What is needed is an exact copy of the records below, without the pictures.

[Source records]
Segment Open
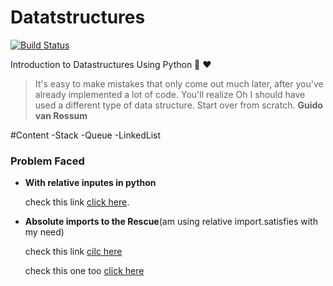 # Datatstructures
[![Build Status](https://travis-ci.org/sabareeshkk/Datatstructures.svg?branch=master)](https://travis-ci.org/sabareeshkk/Datatstructures)

Introduction to Datastructures Using Python :snake: :heart:

>It's easy to make mistakes that only come out much later, after you've already implemented a lot of code. You'll realize Oh I should have used a different type of data structure. Start over from scratch.
>**Guido van Rossum**

#Content
    -Stack
    -Queue
    -LinkedList

### Problem Faced

*   **With relative inputes in python** 

    check this link [click here](http://stackoverflow.com/questions/1918539/can-anyone-explain-pythons-relative-imports).

*   **Absolute imports to the Rescue**(am using relative import.satisfies with my need)
   
    check this link [cilc here](http://stackoverflow.com/questions/4542352/import-from-sibling-directory)
    
    check this one too [click here](https://askubuntu.com/questions/470982/how-to-add-a-python-module-to-syspath/471168) 
    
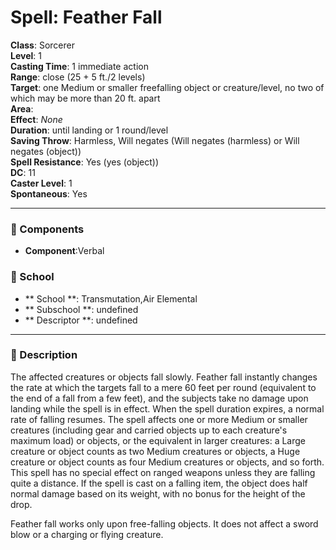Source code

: 
# Spell: Feather Fall
**Class**: Sorcerer  
**Level**: 1  
**Casting Time**: 1 immediate action  
**Range**: close (25 + 5 ft./2 levels)  
**Target**: one Medium or smaller freefalling object or creature/level, no two of which may be more than 20 ft. apart  
**Area**:   
**Effect**: _None_  
**Duration**: until landing or 1 round/level  
**Saving Throw**: Harmless, Will negates (Will negates (harmless) or Will negates (object))  
**Spell Resistance**: Yes (yes (object))  
**DC**: 11  
**Caster Level**: 1  
**Spontaneous**: Yes

---

### 🔮 Components
- **Component**:Verbal

### 🏫 School
- ** School **: Transmutation,Air Elemental
- ** Subschool **: undefined
- ** Descriptor **: undefined
---

### 📜 Description
The affected creatures or objects fall slowly. Feather fall instantly changes the rate at which the targets fall to a mere 60 feet per round (equivalent to the end of a fall from a few feet), and the subjects take no damage upon landing while the spell is in effect. When the spell duration expires, a normal rate of falling resumes. The spell affects one or more Medium or smaller creatures (including gear and carried objects up to each creature's maximum load) or objects, or the equivalent in larger creatures: a Large creature or object counts as two Medium creatures or objects, a Huge creature or object counts as four Medium creatures or objects, and so forth. This spell has no special effect on ranged weapons unless they are falling quite a distance. If the spell is cast on a falling item, the object does half normal damage based on its weight, with no bonus for the height of the drop.

Feather fall works only upon free-falling objects. It does not affect a sword blow or a charging or flying creature.
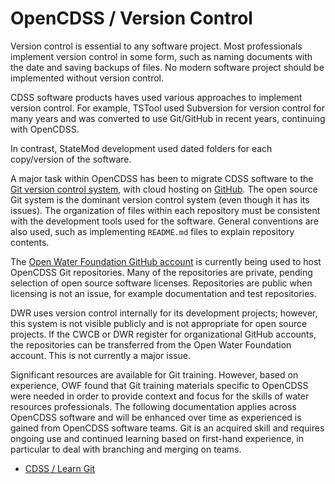 # OpenCDSS / Version Control #

Version control is essential to any software project.
Most professionals implement version control in some form, such as naming documents with the date
and saving backups of files.
No modern software project should be implemented without version control.

CDSS software products haves used various approaches to implement version control.
For example, TSTool used Subversion for version control for many years and was converted
to use Git/GitHub in recent years, continuing with OpenCDSS.

In contrast, StateMod development used dated folders for each copy/version of the software.

A major task within OpenCDSS has been to migrate CDSS software to the
[Git version control system](https://git-scm.com/),
with cloud hosting on [GitHub](https://github.com/).
The open source Git system is the dominant version control system (even though it has its issues).
The organization of files within each repository must be consistent with the development tools
used for the software.
General conventions are also used, such as implementing `README.md` files to explain repository contents.

The [Open Water Foundation GitHub account](https://github.com/OpenWaterFoundation)
is currently being used to host OpenCDSS Git repositories.
Many of the repositories are private, pending selection of open source software licenses.
Repositories are public when licensing is not an issue, for example documentation and test repositories.

DWR uses version control internally for its development projects;
however, this system is not visible publicly and is not appropriate for open source projects.
If the CWCB or DWR register for organizational GitHub accounts,
the repositories can be transferred from the Open Water Foundation account.
This is not currently a major issue.

Significant resources are available for Git training.
However, based on experience, OWF found that Git training materials specific to OpenCDSS were needed in
order to provide context and focus for the skills of water resources professionals.
The following documentation applies across OpenCDSS software and will be enhanced over time as
experienced is gained from OpenCDSS software teams.
Git is an acquired skill and requires ongoing use and continued learning based on first-hand experience,
in particular to deal with branching and merging on teams.

* [CDSS / Learn Git](http://learn.openwaterfoundation.org/cdss-learn-git/)
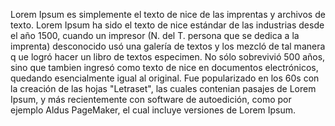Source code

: Lorem Ipsum es simplemente el texto de nice de las imprentas y archivos de texto. 
Lorem Ipsum ha sido el texto de nice estándar de las industrias desde el año 1500, 
cuando un impresor (N. del T. 
persona que se dedica a la imprenta) desconocido usó una galería 
de textos y los mezcló de tal manera q
ue logró hacer un libro de textos especimen. No sólo sobrevivió 500 años, sino que tambien ingresó como 
texto de nice en documentos electrónicos, 
quedando esencialmente igual al original.
Fue popularizado en los 60s con la creación de las hojas "Letraset", las cuales contenian pasajes 
de Lorem Ipsum, y más recientemente con software de autoedición, como por ejemplo Aldus 
PageMaker, el cual incluye versiones de Lorem Ipsum. 
    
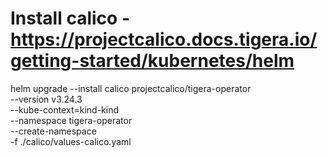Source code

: # Install calico - https://projectcalico.docs.tigera.io/getting-started/kubernetes/helm

helm upgrade --install calico projectcalico/tigera-operator \
    --version v3.24.3 \
    --kube-context=kind-kind \
    --namespace tigera-operator \
    --create-namespace \
    -f ./calico/values-calico.yaml
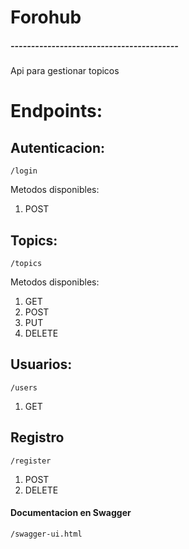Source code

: # Forohub
##### -----------------------------------------

Api para gestionar topicos

# Endpoints:

## Autenticacion:
    /login

Metodos disponibles:
1. POST

## Topics:
    /topics

Metodos disponibles:
1. GET
2. POST
3. PUT
4. DELETE

## Usuarios:
    /users
1. GET

## Registro
    /register
1. POST
2. DELETE

#### Documentacion en Swagger

    /swagger-ui.html
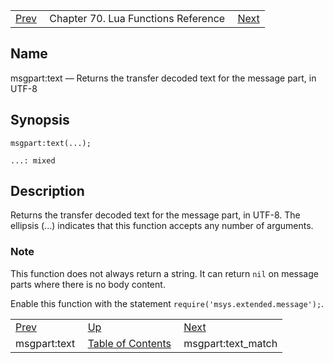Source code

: |     |     |     |
| --- | --- | --- |
| [Prev](lua.ref.msgpart_text2)  | Chapter 70. Lua Functions Reference |  [Next](lua.ref.msgpart_text_match) |

<a name="lua.ref.msgpart_text"></a>
## Name

msgpart:text — Returns the transfer decoded text for the message part, in UTF-8

<a name="idp17188736"></a>
## Synopsis

`msgpart:text(...);`

`...: mixed`<a name="idp17191696"></a>
## Description

Returns the transfer decoded text for the message part, in UTF-8\. The ellipsis (...) indicates that this function accepts any number of arguments.

### Note

This function does not always return a string. It can return `nil` on message parts where there is no body content.

Enable this function with the statement `require('msys.extended.message');`.

|     |     |     |
| --- | --- | --- |
| [Prev](lua.ref.msgpart_text2)  | [Up](lua.function.details) |  [Next](lua.ref.msgpart_text_match) |
| msgpart:text  | [Table of Contents](index) |  msgpart:text_match |

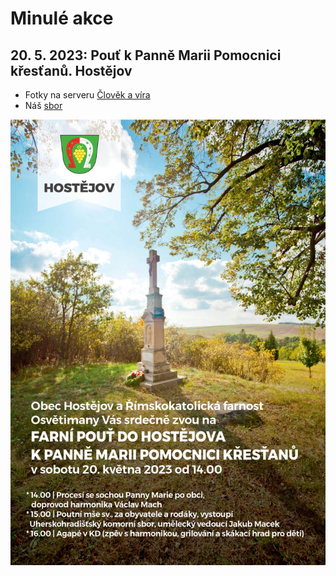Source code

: # Minulé akce

## 20. 5. 2023: Pouť k Panně Marii Pomocnici křesťanů. Hostějov

* Fotky na serveru [Člověk a víra](https://www.clovekavira.cz/detail-galerie/23247d19-d90b-4d98-b866-40793f42e372)
* Náš [sbor](https://www.clovekavira.cz/photo-detail/7518900/5d5ff56f-626a-44a7-a48d-74171e9cd260)

![Plakátek](foto/plakat_hostejov_2023.jpeg)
Segment Closed
OUTPUT FOR THIS TASK:
 # Datatstructures
[![Build Status](https://travis-ci.org/sabareeshkk/Datatstructures.svg?branch=master)](https://travis-ci.org/sabareeshkk/Datatstructures)

Introduction to Datastructures Using Python :snake: :heart:

>It's easy to make mistakes that only come out much later, after you've already implemented a lot of code. You'll realize Oh I should have used a different type of data structure. Start over from scratch.
>**Guido van Rossum**

#Content
    -Stack
    -Queue
    -LinkedList

### Problem Faced

*   **With relative inputes in python** 

    check this link [click here](http://stackoverflow.com/questions/1918539/can-anyone-explain-pythons-relative-imports).

*   **Absolute imports to the Rescue**(am using relative import.satisfies with my need)
   
    check this link [cilc here](http://stackoverflow.com/questions/4542352/import-from-sibling-directory)
    
    check this one too [click here](https://askubuntu.com/questions/470982/how-to-add-a-python-module-to-syspath/471168) 
    
Source code

: 
# Spell: Feather Fall
**Class**: Sorcerer  
**Level**: 1  
**Casting Time**: 1 immediate action  
**Range**: close (25 + 5 ft./2 levels)  
**Target**: one Medium or smaller freefalling object or creature/level, no two of which may be more than 20 ft. apart  
**Area**:   
**Effect**: _None_  
**Duration**: until landing or 1 round/level  
**Saving Throw**: Harmless, Will negates (Will negates (harmless) or Will negates (object))  
**Spell Resistance**: Yes (yes (object))  
**DC**: 11  
**Caster Level**: 1  
**Spontaneous**: Yes

---

### 🔮 Components
- **Component**:Verbal

### 🏫 School
- ** School **: Transmutation,Air Elemental
- ** Subschool **: undefined
- ** Descriptor **: undefined
---

### 📜 Description
The affected creatures or objects fall slowly. Feather fall instantly changes the rate at which the targets fall to a mere 60 feet per round (equivalent to the end of a fall from a few feet), and the subjects take no damage upon landing while the spell is in effect. When the spell duration expires, a normal rate of falling resumes. The spell affects one or more Medium or smaller creatures (including gear and carried objects up to each creature's maximum load) or objects, or the equivalent in larger creatures: a Large creature or object counts as two Medium creatures or objects, a Huge creature or object counts as four Medium creatures or objects, and so forth. This spell has no special effect on ranged weapons unless they are falling quite a distance. If the spell is cast on a falling item, the object does half normal damage based on its weight, with no bonus for the height of the drop.

Feather fall works only upon free-falling objects. It does not affect a sword blow or a charging or flying creature.
 # OpenCDSS / Version Control #

Version control is essential to any software project.
Most professionals implement version control in some form, such as naming documents with the date
and saving backups of files.
No modern software project should be implemented without version control.

CDSS software products haves used various approaches to implement version control.
For example, TSTool used Subversion for version control for many years and was converted
to use Git/GitHub in recent years, continuing with OpenCDSS.

In contrast, StateMod development used dated folders for each copy/version of the software.

A major task within OpenCDSS has been to migrate CDSS software to the
[Git version control system](https://git-scm.com/),
with cloud hosting on [GitHub](https://github.com/).
The open source Git system is the dominant version control system (even though it has its issues).
The organization of files within each repository must be consistent with the development tools
used for the software.
General conventions are also used, such as implementing `README.md` files to explain repository contents.

The [Open Water Foundation GitHub account](https://github.com/OpenWaterFoundation)
is currently being used to host OpenCDSS Git repositories.
Many of the repositories are private, pending selection of open source software licenses.
Repositories are public when licensing is not an issue, for example documentation and test repositories.

DWR uses version control internally for its development projects;
however, this system is not visible publicly and is not appropriate for open source projects.
If the CWCB or DWR register for organizational GitHub accounts,
the repositories can be transferred from the Open Water Foundation account.
This is not currently a major issue.

Significant resources are available for Git training.
However, based on experience, OWF found that Git training materials specific to OpenCDSS were needed in
order to provide context and focus for the skills of water resources professionals.
The following documentation applies across OpenCDSS software and will be enhanced over time as
experienced is gained from OpenCDSS software teams.
Git is an acquired skill and requires ongoing use and continued learning based on first-hand experience,
in particular to deal with branching and merging on teams.

* [CDSS / Learn Git](http://learn.openwaterfoundation.org/cdss-learn-git/)
Source code

: Lorem Ipsum es simplemente el texto de nice de las imprentas y archivos de texto. 
Lorem Ipsum ha sido el texto de nice estándar de las industrias desde el año 1500, 
cuando un impresor (N. del T. 
persona que se dedica a la imprenta) desconocido usó una galería 
de textos y los mezcló de tal manera q
ue logró hacer un libro de textos especimen. No sólo sobrevivió 500 años, sino que tambien ingresó como 
texto de nice en documentos electrónicos, 
quedando esencialmente igual al original.
Fue popularizado en los 60s con la creación de las hojas "Letraset", las cuales contenian pasajes 
de Lorem Ipsum, y más recientemente con software de autoedición, como por ejemplo Aldus 
PageMaker, el cual incluye versiones de Lorem Ipsum. 
    
Source code

: # Install calico - https://projectcalico.docs.tigera.io/getting-started/kubernetes/helm

helm upgrade --install calico projectcalico/tigera-operator \
    --version v3.24.3 \
    --kube-context=kind-kind \
    --namespace tigera-operator \
    --create-namespace \
    -f ./calico/values-calico.yaml
Source code

: # Forohub
##### -----------------------------------------

Api para gestionar topicos

# Endpoints:

## Autenticacion:
    /login

Metodos disponibles:
1. POST

## Topics:
    /topics

Metodos disponibles:
1. GET
2. POST
3. PUT
4. DELETE

## Usuarios:
    /users
1. GET

## Registro
    /register
1. POST
2. DELETE

#### Documentacion en Swagger

    /swagger-ui.html
Source code

: |     |     |     |
| --- | --- | --- |
| [Prev](lua.ref.msgpart_text2)  | Chapter 70. Lua Functions Reference |  [Next](lua.ref.msgpart_text_match) |

<a name="lua.ref.msgpart_text"></a>
## Name

msgpart:text — Returns the transfer decoded text for the message part, in UTF-8

<a name="idp17188736"></a>
## Synopsis

`msgpart:text(...);`

`...: mixed`<a name="idp17191696"></a>
## Description

Returns the transfer decoded text for the message part, in UTF-8\. The ellipsis (...) indicates that this function accepts any number of arguments.

### Note

This function does not always return a string. It can return `nil` on message parts where there is no body content.

Enable this function with the statement `require('msys.extended.message');`.

|     |     |     |
| --- | --- | --- |
| [Prev](lua.ref.msgpart_text2)  | [Up](lua.function.details) |  [Next](lua.ref.msgpart_text_match) |
| msgpart:text  | [Table of Contents](index) |  msgpart:text_match |

Source code

: # Minulé akce

## 20. 5. 2023: Pouť k Panně Marii Pomocnici křesťanů. Hostějov

* Fotky na serveru [Člověk a víra](https://www.clovekavira.cz/detail-galerie/23247d19-d90b-4d98-b866-40793f42e372)
* Náš [sbor](https://www.clovekavira.cz/photo-detail/7518900/5d5ff56f-626a-44a7-a48d-74171e9cd260)

![Plakátek](foto/plakat_hostejov_2023.jpeg)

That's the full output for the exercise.